Today is February 5th and it would have been my dad’s 83rd birthday. I normally mark the day by posting a simple message like “I miss you, Dad” on Instagram or Twitter, when Twitter was still a thing and I was still on it. Today, I want to do something a little different and tell you a story. My dad could be tough and for a big part of my adolescent life, we butted heads. A lot. At one point, it got pretty bad and we actually didn’t talk for a while. It seemed like we were often at odds with one another about something, but maybe that’s just how I need to remember it. When he got sick, we got another chance to get good and let all of the things that once seemed so important just melt away. As heartbreaking as it was to see him deteriorate like he did, I really am grateful for the time that it allowed us to spend together. We managed to get to a place where we respected each other, not just as men, but as father and son. We spent a lot of time on the front porch—often in silence. We watched a lot of westerns and we talked about some of the things that went unspoken for decades. It wasn’t perfect, but it was good. I was holding his hand when he died in 2013 and while I was extraordinarily sad, when he took his last breath I was also grateful. He had fought as hard as he could for as long as he could, but now his pain was over and he could finally rest.

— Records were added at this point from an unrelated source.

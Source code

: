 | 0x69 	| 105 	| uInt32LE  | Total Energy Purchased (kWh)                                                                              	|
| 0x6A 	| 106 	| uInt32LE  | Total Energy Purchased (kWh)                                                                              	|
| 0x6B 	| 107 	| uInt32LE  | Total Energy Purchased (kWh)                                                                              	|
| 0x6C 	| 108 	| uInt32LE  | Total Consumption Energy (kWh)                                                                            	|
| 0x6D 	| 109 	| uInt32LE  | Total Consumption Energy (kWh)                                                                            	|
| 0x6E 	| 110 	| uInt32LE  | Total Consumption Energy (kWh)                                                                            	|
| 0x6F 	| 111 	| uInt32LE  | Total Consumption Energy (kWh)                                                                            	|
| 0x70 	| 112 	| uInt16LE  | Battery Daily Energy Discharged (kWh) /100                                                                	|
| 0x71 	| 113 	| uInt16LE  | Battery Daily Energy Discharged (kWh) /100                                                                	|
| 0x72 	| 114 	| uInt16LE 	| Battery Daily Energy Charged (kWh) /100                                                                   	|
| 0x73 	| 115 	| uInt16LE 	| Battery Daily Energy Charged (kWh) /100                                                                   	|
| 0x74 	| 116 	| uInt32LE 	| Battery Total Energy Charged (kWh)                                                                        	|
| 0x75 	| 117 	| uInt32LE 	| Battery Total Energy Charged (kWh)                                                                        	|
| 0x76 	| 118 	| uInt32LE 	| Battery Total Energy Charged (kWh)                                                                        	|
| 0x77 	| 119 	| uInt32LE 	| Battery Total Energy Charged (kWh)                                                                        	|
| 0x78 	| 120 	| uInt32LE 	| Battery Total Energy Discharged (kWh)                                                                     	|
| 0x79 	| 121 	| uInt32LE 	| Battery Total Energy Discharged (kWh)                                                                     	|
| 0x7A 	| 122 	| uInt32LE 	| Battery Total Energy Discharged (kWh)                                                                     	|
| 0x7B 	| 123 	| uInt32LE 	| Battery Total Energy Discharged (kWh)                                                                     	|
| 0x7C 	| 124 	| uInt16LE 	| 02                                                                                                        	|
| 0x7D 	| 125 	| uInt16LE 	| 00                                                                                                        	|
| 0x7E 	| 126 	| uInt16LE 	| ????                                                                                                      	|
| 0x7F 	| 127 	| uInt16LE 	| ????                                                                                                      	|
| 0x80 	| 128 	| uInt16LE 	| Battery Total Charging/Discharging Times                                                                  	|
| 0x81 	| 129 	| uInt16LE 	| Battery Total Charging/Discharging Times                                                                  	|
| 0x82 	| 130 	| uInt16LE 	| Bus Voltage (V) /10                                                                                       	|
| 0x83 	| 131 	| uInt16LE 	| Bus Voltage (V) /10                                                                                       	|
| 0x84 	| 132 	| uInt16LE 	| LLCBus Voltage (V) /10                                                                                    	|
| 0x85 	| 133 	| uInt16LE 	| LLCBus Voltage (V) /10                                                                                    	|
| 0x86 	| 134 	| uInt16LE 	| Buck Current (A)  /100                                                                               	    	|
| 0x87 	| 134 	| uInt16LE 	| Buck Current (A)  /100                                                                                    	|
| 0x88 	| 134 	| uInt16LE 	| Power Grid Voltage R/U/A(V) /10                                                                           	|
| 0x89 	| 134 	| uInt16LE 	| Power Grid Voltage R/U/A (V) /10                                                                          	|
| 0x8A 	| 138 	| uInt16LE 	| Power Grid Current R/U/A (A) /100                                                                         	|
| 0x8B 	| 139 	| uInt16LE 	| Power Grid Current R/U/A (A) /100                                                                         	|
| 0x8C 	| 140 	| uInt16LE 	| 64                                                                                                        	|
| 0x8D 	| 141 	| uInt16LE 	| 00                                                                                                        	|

A few years after he died, my stepmother Linda sent me a box of photographs. There were hundreds of them, from before I was born all the way up through high school and beyond. As I was looking through them, there was one photo that stopped me. I was maybe seven or eight, and Dad, Linda, and I and Dad’s best friend Dennis and his family all took a road trip up to Lake Shasta. On the way back, we stoped in Virginia City, Nevada, to grab lunch and walk around for a bit—I don’t really remember that part. Virginia City became one of the boomtowns of the 1860s after the Comstock Lode of silver ore was discovered in 1859, I think. There’s a historic downtown area with shops and restaurants and a bunch of old buildings from the town’s heyday. Anyway, we were walking around and Linda took a photo of Dad and me in front of an old abandoned warehouse. We’re both smiling, wearing matching windbreakers that Linda had made for us, and Dad had his arm around me. I had completely forgotten about it and as I looked at the photo, I was hit with a wave of emotion at how happy I was—how happy we were, my dad and me. In that moment, all of the bad stuff that we had gone through gave way to the love between a father and son captured in that photograph.

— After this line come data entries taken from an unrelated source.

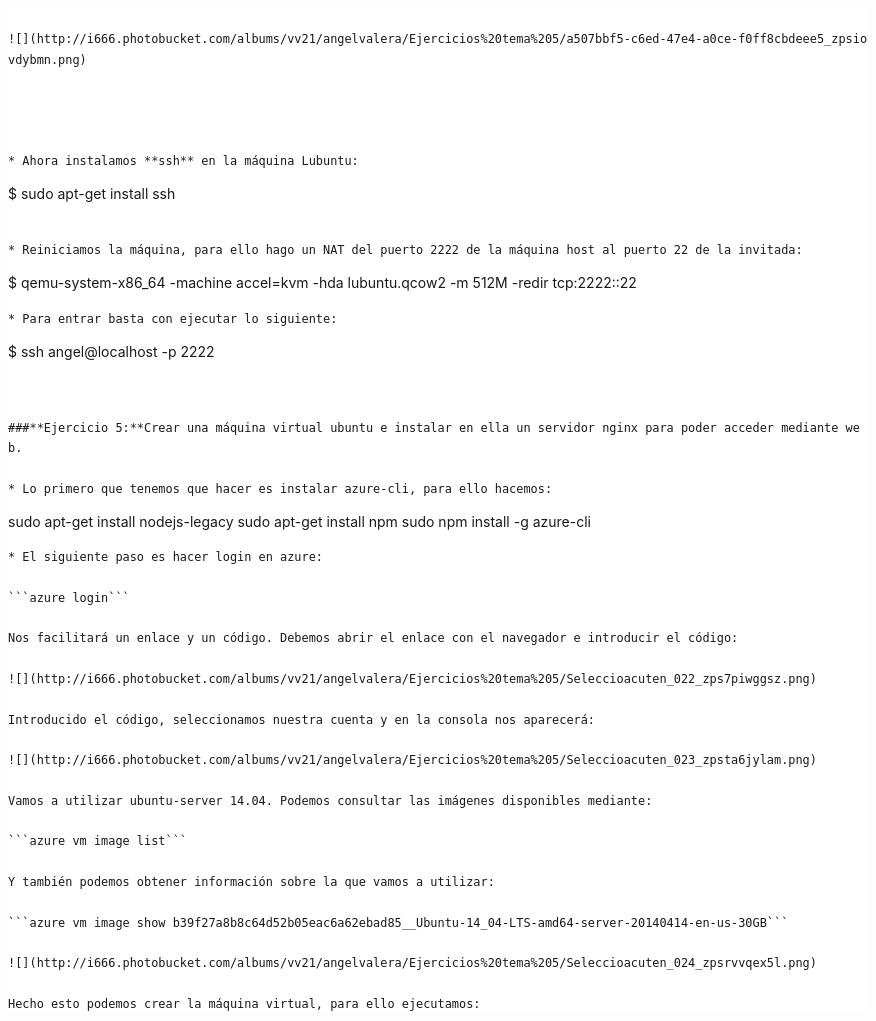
 ```

![](http://i666.photobucket.com/albums/vv21/angelvalera/Ejercicios%20tema%205/a507bbf5-c6ed-47e4-a0ce-f0ff8cbdeee5_zpsiovdybmn.png)




* Ahora instalamos **ssh** en la máquina Lubuntu:

```
$ sudo apt-get install ssh
```

* Reiniciamos la máquina, para ello hago un NAT del puerto 2222 de la máquina host al puerto 22 de la invitada:

```
$ qemu-system-x86_64 -machine accel=kvm -hda lubuntu.qcow2 -m 512M -redir tcp:2222::22
```
* Para entrar basta con ejecutar lo siguiente:

```
$ ssh angel@localhost -p 2222
```


###**Ejercicio 5:**Crear una máquina virtual ubuntu e instalar en ella un servidor nginx para poder acceder mediante web.

* Lo primero que tenemos que hacer es instalar azure-cli, para ello hacemos:

```
sudo apt-get install nodejs-legacy
sudo apt-get install npm
sudo npm install -g azure-cli
```
* El siguiente paso es hacer login en azure:

```azure login```

Nos facilitará un enlace y un código. Debemos abrir el enlace con el navegador e introducir el código:

![](http://i666.photobucket.com/albums/vv21/angelvalera/Ejercicios%20tema%205/Seleccioacuten_022_zps7piwggsz.png)

Introducido el código, seleccionamos nuestra cuenta y en la consola nos aparecerá:

![](http://i666.photobucket.com/albums/vv21/angelvalera/Ejercicios%20tema%205/Seleccioacuten_023_zpsta6jylam.png)

Vamos a utilizar ubuntu-server 14.04. Podemos consultar las imágenes disponibles mediante:

```azure vm image list```

Y también podemos obtener información sobre la que vamos a utilizar:

```azure vm image show b39f27a8b8c64d52b05eac6a62ebad85__Ubuntu-14_04-LTS-amd64-server-20140414-en-us-30GB```

![](http://i666.photobucket.com/albums/vv21/angelvalera/Ejercicios%20tema%205/Seleccioacuten_024_zpsrvvqex5l.png)

Hecho esto podemos crear la máquina virtual, para ello ejecutamos:
```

A couple weeks ago, I had a very lucid dream. In it, I was sitting on a deck or a patio of some kind on the coast of what looked like Monterey, California just watching the waves break. From behind me on my right, I heard a voice say, “Well, hello young man.” I turned to see Bob Meis, one of my dad’s oldest friends walking out onto the deck. “Bob?” I asked. “What are you doing here?” He just looked at me and smiled, then he shifted his gaze to over my left shoulder. I turned to see my dad walking up to me, looking just as he did in the photo of us in Virginia City—complete with the jeans, the white t-shirt, the windbreaker, even the boots. My eyes welled up with tears as I got up and I just collapsed into him, sobbing. “Dad,” I managed. I told him how much I missed him. “I miss you too, Squirt,” he said. He used to call me Squirt because I was born a month premature and weighed less than five pounds. We sat down and just watched the ocean in silence for a bit the way we used to watch sunrises on the porch. After a while, he got up and said that it was time for him to go. I asked whether I could go with him. “Not yet,” he said, smiling. I woke up feeling happier than I’ve felt in a long, long time. I called Linda and told her what had happened. “In my belief system,” she said, “it sounds like you had a nice visit with your papa.”

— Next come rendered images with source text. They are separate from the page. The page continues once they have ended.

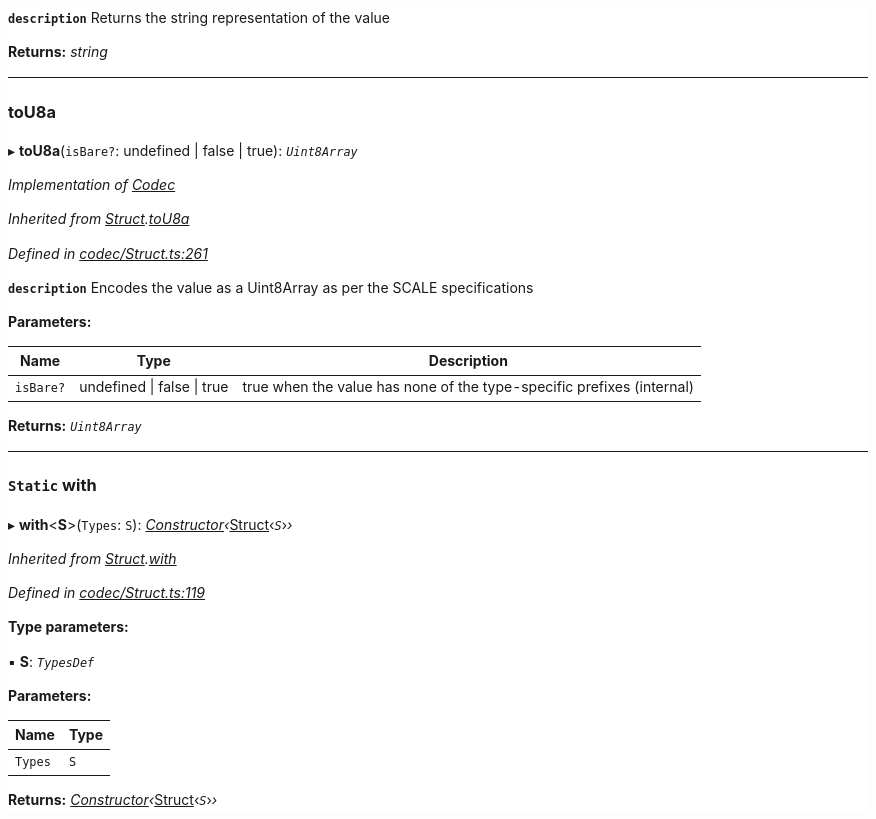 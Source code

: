 **`description`** Returns the string representation of the value

**Returns:** *string*

___

###  toU8a

▸ **toU8a**(`isBare?`: undefined | false | true): *`Uint8Array`*

*Implementation of [Codec](../interfaces/_types_.codec.md)*

*Inherited from [Struct](_codec_struct_.struct.md).[toU8a](_codec_struct_.struct.md#tou8a)*

*Defined in [codec/Struct.ts:261](https://github.com/polkadot-js/api/blob/5ee2caf/packages/types/src/codec/Struct.ts#L261)*

**`description`** Encodes the value as a Uint8Array as per the SCALE specifications

**Parameters:**

Name | Type | Description |
------ | ------ | ------ |
`isBare?` | undefined \| false \| true | true when the value has none of the type-specific prefixes (internal)  |

**Returns:** *`Uint8Array`*

___

### `Static` with

▸ **with**<**S**>(`Types`: `S`): *[Constructor](../interfaces/_types_.constructor.md)‹*[Struct](_codec_struct_.struct.md)‹*`S`*›*›*

*Inherited from [Struct](_codec_struct_.struct.md).[with](_codec_struct_.struct.md#static-with)*

*Defined in [codec/Struct.ts:119](https://github.com/polkadot-js/api/blob/5ee2caf/packages/types/src/codec/Struct.ts#L119)*

**Type parameters:**

▪ **S**: *`TypesDef`*

**Parameters:**

Name | Type |
------ | ------ |
`Types` | `S` |

**Returns:** *[Constructor](../interfaces/_types_.constructor.md)‹*[Struct](_codec_struct_.struct.md)‹*`S`*›*›*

Maybe it was just an incredibly intense dream—the result of random neurons firing bits of memories into my brain’s visual cortex. Then again, maybe it wasn’t. I can’t say for certain what it was and I definitely don’t know what happens next. If there is something else after this, I hope he’s there and that he’s happy and is able to somehow feel how much I loved him and miss him.
I don’t think we ever really got to say goodbye. I mean, we did sort of, but he was so medicated by the end that I’m not sure what got through. Maybe this was some sort of closure…for both of us. Either way, I’m glad it happened and maybe knowing what it was or wasn’t isn’t even the point.
I miss you, Dad. Happy Birthday.
What an achingly beautiful tribute... I'm gonna go call my dad now.
Beautiful. I had a similar relationship with my dad, and I will write about it some day before I expire.